Task: The records below are to be written out exactly, with every picture omitted.

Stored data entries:
-=-=-=-=-

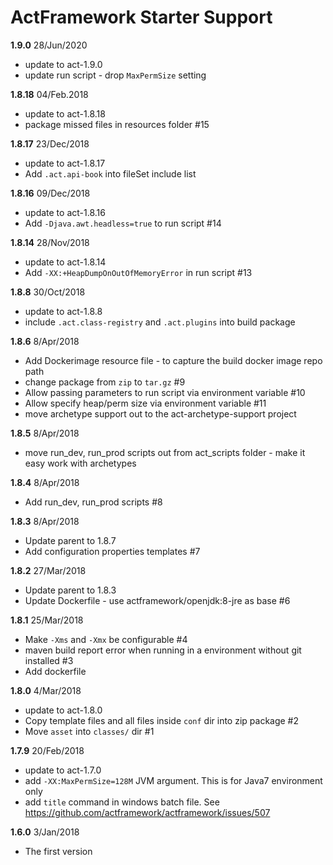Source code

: # ActFramework Starter Support

**1.9.0** 28/Jun/2020
* update to act-1.9.0
* update run script - drop `MaxPermSize` setting

**1.8.18** 04/Feb.2018
* update to act-1.8.18
* package missed files in resources folder #15

**1.8.17** 23/Dec/2018
* update to act-1.8.17
* Add `.act.api-book` into fileSet include list

**1.8.16** 09/Dec/2018
* update to act-1.8.16
* Add `-Djava.awt.headless=true` to run script #14

**1.8.14** 28/Nov/2018
* update to act-1.8.14
* Add `-XX:+HeapDumpOnOutOfMemoryError` in run script #13

**1.8.8** 30/Oct/2018
* update to act-1.8.8
* include `.act.class-registry` and `.act.plugins` into build package

**1.8.6** 8/Apr/2018
* Add Dockerimage resource file - to capture the build docker image repo path
* change package from `zip` to `tar.gz` #9
* Allow passing parameters to run script via environment variable #10
* Allow specify heap/perm size via environment variable #11
* move archetype support out to the act-archetype-support project

**1.8.5** 8/Apr/2018
* move run_dev, run_prod scripts out from act_scripts folder - make it easy work with archetypes

**1.8.4** 8/Apr/2018
* Add run_dev, run_prod scripts #8

**1.8.3** 8/Apr/2018
* Update parent to 1.8.7
* Add configuration properties templates #7

**1.8.2** 27/Mar/2018
* Update parent to 1.8.3
* Update Dockerfile - use actframework/openjdk:8-jre as base #6

**1.8.1** 25/Mar/2018
* Make `-Xms` and `-Xmx` be configurable #4
* maven build report error when running in a environment without git installed #3
* Add dockerfile

**1.8.0** 4/Mar/2018

* update to act-1.8.0
* Copy template files and all files inside `conf` dir into zip package #2
* Move `asset` into `classes/` dir #1

**1.7.9** 20/Feb/2018

* update to act-1.7.0
* add `-XX:MaxPermSize=128M` JVM argument. This is for Java7 environment only
* add `title` command in windows batch file. See https://github.com/actframework/actframework/issues/507 

**1.6.0** 3/Jan/2018 

* The first version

-=-=-=-=-

Expected output:
Source code

: # ActFramework Starter Support

**1.9.0** 28/Jun/2020
* update to act-1.9.0
* update run script - drop `MaxPermSize` setting

**1.8.18** 04/Feb.2018
* update to act-1.8.18
* package missed files in resources folder #15

**1.8.17** 23/Dec/2018
* update to act-1.8.17
* Add `.act.api-book` into fileSet include list

**1.8.16** 09/Dec/2018
* update to act-1.8.16
* Add `-Djava.awt.headless=true` to run script #14

**1.8.14** 28/Nov/2018
* update to act-1.8.14
* Add `-XX:+HeapDumpOnOutOfMemoryError` in run script #13

**1.8.8** 30/Oct/2018
* update to act-1.8.8
* include `.act.class-registry` and `.act.plugins` into build package

**1.8.6** 8/Apr/2018
* Add Dockerimage resource file - to capture the build docker image repo path
* change package from `zip` to `tar.gz` #9
* Allow passing parameters to run script via environment variable #10
* Allow specify heap/perm size via environment variable #11
* move archetype support out to the act-archetype-support project

**1.8.5** 8/Apr/2018
* move run_dev, run_prod scripts out from act_scripts folder - make it easy work with archetypes

**1.8.4** 8/Apr/2018
* Add run_dev, run_prod scripts #8

**1.8.3** 8/Apr/2018
* Update parent to 1.8.7
* Add configuration properties templates #7

**1.8.2** 27/Mar/2018
* Update parent to 1.8.3
* Update Dockerfile - use actframework/openjdk:8-jre as base #6

**1.8.1** 25/Mar/2018
* Make `-Xms` and `-Xmx` be configurable #4
* maven build report error when running in a environment without git installed #3
* Add dockerfile

**1.8.0** 4/Mar/2018

* update to act-1.8.0
* Copy template files and all files inside `conf` dir into zip package #2
* Move `asset` into `classes/` dir #1

**1.7.9** 20/Feb/2018

* update to act-1.7.0
* add `-XX:MaxPermSize=128M` JVM argument. This is for Java7 environment only
* add `title` command in windows batch file. See https://github.com/actframework/actframework/issues/507 

**1.6.0** 3/Jan/2018 

* The first version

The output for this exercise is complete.